→ Task instructions
Beginning with the line that holds "seed-1-xors-18-x\_14&49&0&18&337.5&49.0&6.9 \\ \hline" in the data below, give again every line through the one that holds "seed-1-xors-18-x\_5&49&0&18&334.9&109.5&3.1 \\ \hline", exactly as written.

[Stored data]

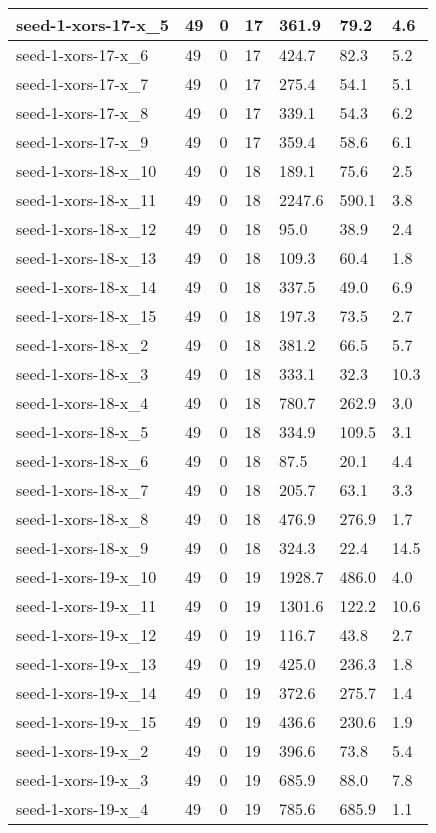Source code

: \begin{scriptsize}
\begin{longtable}{|p{5cm}|l|l|l|l|l|l|}
seed-1-xors-17-x\_5&49&0&17&361.9&79.2&4.6 \\ \hline 
seed-1-xors-17-x\_6&49&0&17&424.7&82.3&5.2 \\ \hline 
seed-1-xors-17-x\_7&49&0&17&275.4&54.1&5.1 \\ \hline 
seed-1-xors-17-x\_8&49&0&17&339.1&54.3&6.2 \\ \hline 
seed-1-xors-17-x\_9&49&0&17&359.4&58.6&6.1 \\ \hline 
seed-1-xors-18-x\_10&49&0&18&189.1&75.6&2.5 \\ \hline 
seed-1-xors-18-x\_11&49&0&18&2247.6&590.1&3.8 \\ \hline 
seed-1-xors-18-x\_12&49&0&18&95.0&38.9&2.4 \\ \hline 
seed-1-xors-18-x\_13&49&0&18&109.3&60.4&1.8 \\ \hline 
seed-1-xors-18-x\_14&49&0&18&337.5&49.0&6.9 \\ \hline 
seed-1-xors-18-x\_15&49&0&18&197.3&73.5&2.7 \\ \hline 
seed-1-xors-18-x\_2&49&0&18&381.2&66.5&5.7 \\ \hline 
seed-1-xors-18-x\_3&49&0&18&333.1&32.3&10.3 \\ \hline 
seed-1-xors-18-x\_4&49&0&18&780.7&262.9&3.0 \\ \hline 
seed-1-xors-18-x\_5&49&0&18&334.9&109.5&3.1 \\ \hline 
seed-1-xors-18-x\_6&49&0&18&87.5&20.1&4.4 \\ \hline 
seed-1-xors-18-x\_7&49&0&18&205.7&63.1&3.3 \\ \hline 
seed-1-xors-18-x\_8&49&0&18&476.9&276.9&1.7 \\ \hline 
seed-1-xors-18-x\_9&49&0&18&324.3&22.4&14.5 \\ \hline 
seed-1-xors-19-x\_10&49&0&19&1928.7&486.0&4.0 \\ \hline 
seed-1-xors-19-x\_11&49&0&19&1301.6&122.2&10.6 \\ \hline 
seed-1-xors-19-x\_12&49&0&19&116.7&43.8&2.7 \\ \hline 
seed-1-xors-19-x\_13&49&0&19&425.0&236.3&1.8 \\ \hline 
seed-1-xors-19-x\_14&49&0&19&372.6&275.7&1.4 \\ \hline 
seed-1-xors-19-x\_15&49&0&19&436.6&230.6&1.9 \\ \hline 
seed-1-xors-19-x\_2&49&0&19&396.6&73.8&5.4 \\ \hline 
seed-1-xors-19-x\_3&49&0&19&685.9&88.0&7.8 \\ \hline 
seed-1-xors-19-x\_4&49&0&19&785.6&685.9&1.1 \\ \hline 

\end{longtable}
\end{scriptsize}
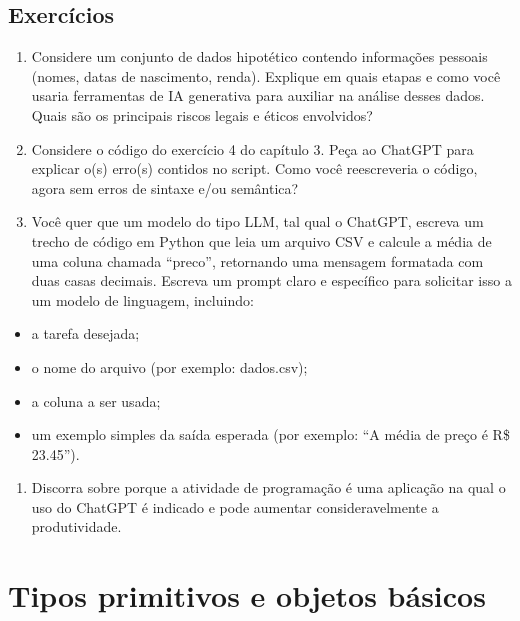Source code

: \documentclass[
  brazilian,
  letterpaper,
  DIV=11,
  numbers=noendperiod]{scrreprt}
\providecommand{\tightlist}{%
  \setlength{\itemsep}{0pt}\setlength{\parskip}{0pt}}
\begin{document}
\section{Exercícios}\label{exercuxedcios-2}

\begin{enumerate}
\def\labelenumi{\arabic{enumi}.}
\item
  Considere um conjunto de dados hipotético contendo informações
  pessoais (nomes, datas de nascimento, renda). Explique em quais etapas
  e como você usaria ferramentas de IA generativa para auxiliar na
  análise desses dados. Quais são os principais riscos legais e éticos
  envolvidos?
\item
  Considere o código do exercício 4 do capítulo 3. Peça ao ChatGPT para
  explicar o(s) erro(s) contidos no script. Como você reescreveria o
  código, agora sem erros de sintaxe e/ou semântica?
\item
  Você quer que um modelo do tipo LLM, tal qual o ChatGPT, escreva um
  trecho de código em Python que leia um arquivo CSV e calcule a média
  de uma coluna chamada ``preco'', retornando uma mensagem formatada com
  duas casas decimais. Escreva um prompt claro e específico para
  solicitar isso a um modelo de linguagem, incluindo:
\end{enumerate}

\begin{itemize}
\tightlist
\item
  a tarefa desejada;
\item
  o nome do arquivo (por exemplo: dados.csv);
\item
  a coluna a ser usada;
\item
  um exemplo simples da saída esperada (por exemplo: ``A média de preço
  é R\$ 23.45'').
\end{itemize}

\begin{enumerate}
\def\labelenumi{\arabic{enumi}.}
\setcounter{enumi}{2}
\tightlist
\item
  Discorra sobre porque a atividade de programação é uma aplicação na
  qual o uso do ChatGPT é indicado e pode aumentar consideravelmente a
  produtividade.
\end{enumerate}

\chapter{Tipos primitivos e objetos básicos}\label{sec-objetos}
\end{document}
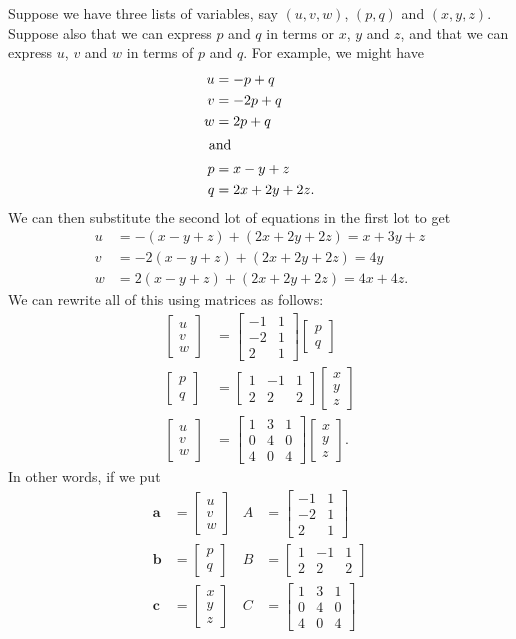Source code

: \documentclass[a4paper]{book}
\newcommand{\bbm}       {\begin{bmatrix}}
\newcommand{\ebm}       {\end{bmatrix}}
\newcommand{\VEC}[1]    {\mathbf{#1}}
\renewcommand{\:}{\colon}
\theoremstyle{definition}
\begin{document}
Suppose we have three lists of variables, say $(u,v,w)$, $(p,q)$ and
$(x,y,z)$.  Suppose also that we can express $p$ and $q$ in terms or
$x$, $y$ and $z$, and that we can express $u$, $v$ and $w$ in terms of
$p$ and $q$.  For example, we might have
\begin{align*}
 u &= -p+q \\
 v &= -2p+q \\
 w &= 2p+q \\
 \intertext{ and }
 p &= x-y+z \\
 q &= 2x+2y+2z.
\end{align*}
We can then substitute the second lot of equations in the first lot to
get 
\begin{align*}
 u &= -(x-y+z)  + (2x+2y+2z) = x+3y+z \\
 v &= -2(x-y+z) + (2x+2y+2z) = 4y \\
 w &=  2(x-y+z) + (2x+2y+2z) = 4x + 4z.
\end{align*}
We can rewrite all of this using matrices as follows:
\begin{align*}
 \bbm u\\ v\\ w\ebm &= \bbm -1&1 \\ -2&1 \\ 2&1\ebm \bbm p\\ q\ebm \\
 \bbm p \\ q\ebm &= \bbm 1&-1&1 \\ 2&2&2 \ebm \bbm x\\ y\\ z\ebm \\
 \bbm u\\ v\\ w\ebm &= \bbm 1&3&1 \\ 0&4&0 \\ 4&0&4 \ebm
                       \bbm x\\ y\\ z\ebm.
\end{align*}
In other words, if we put
\begin{align*}
 \VEC{a} &= \bbm u\\ v\\ w\ebm & A &= \bbm -1&1\\ -2&1\\ 2&1\ebm \\
 \VEC{b} &= \bbm p\\ q\ebm & B &= \bbm 1&-1&1\\ 2&2&2\ebm \\
 \VEC{c} &= \bbm x\\ y\\ z\ebm & C &= \bbm 1&3&1 \\ 0&4&0 \\ 4&0&4 \ebm 
\end{align*}
\end{document}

→ Solution below
seed-1-xors-18-x\_14&49&0&18&337.5&49.0&6.9 \\ \hline 
seed-1-xors-18-x\_15&49&0&18&197.3&73.5&2.7 \\ \hline 
seed-1-xors-18-x\_2&49&0&18&381.2&66.5&5.7 \\ \hline 
seed-1-xors-18-x\_3&49&0&18&333.1&32.3&10.3 \\ \hline 
seed-1-xors-18-x\_4&49&0&18&780.7&262.9&3.0 \\ \hline 
seed-1-xors-18-x\_5&49&0&18&334.9&109.5&3.1 \\ \hline 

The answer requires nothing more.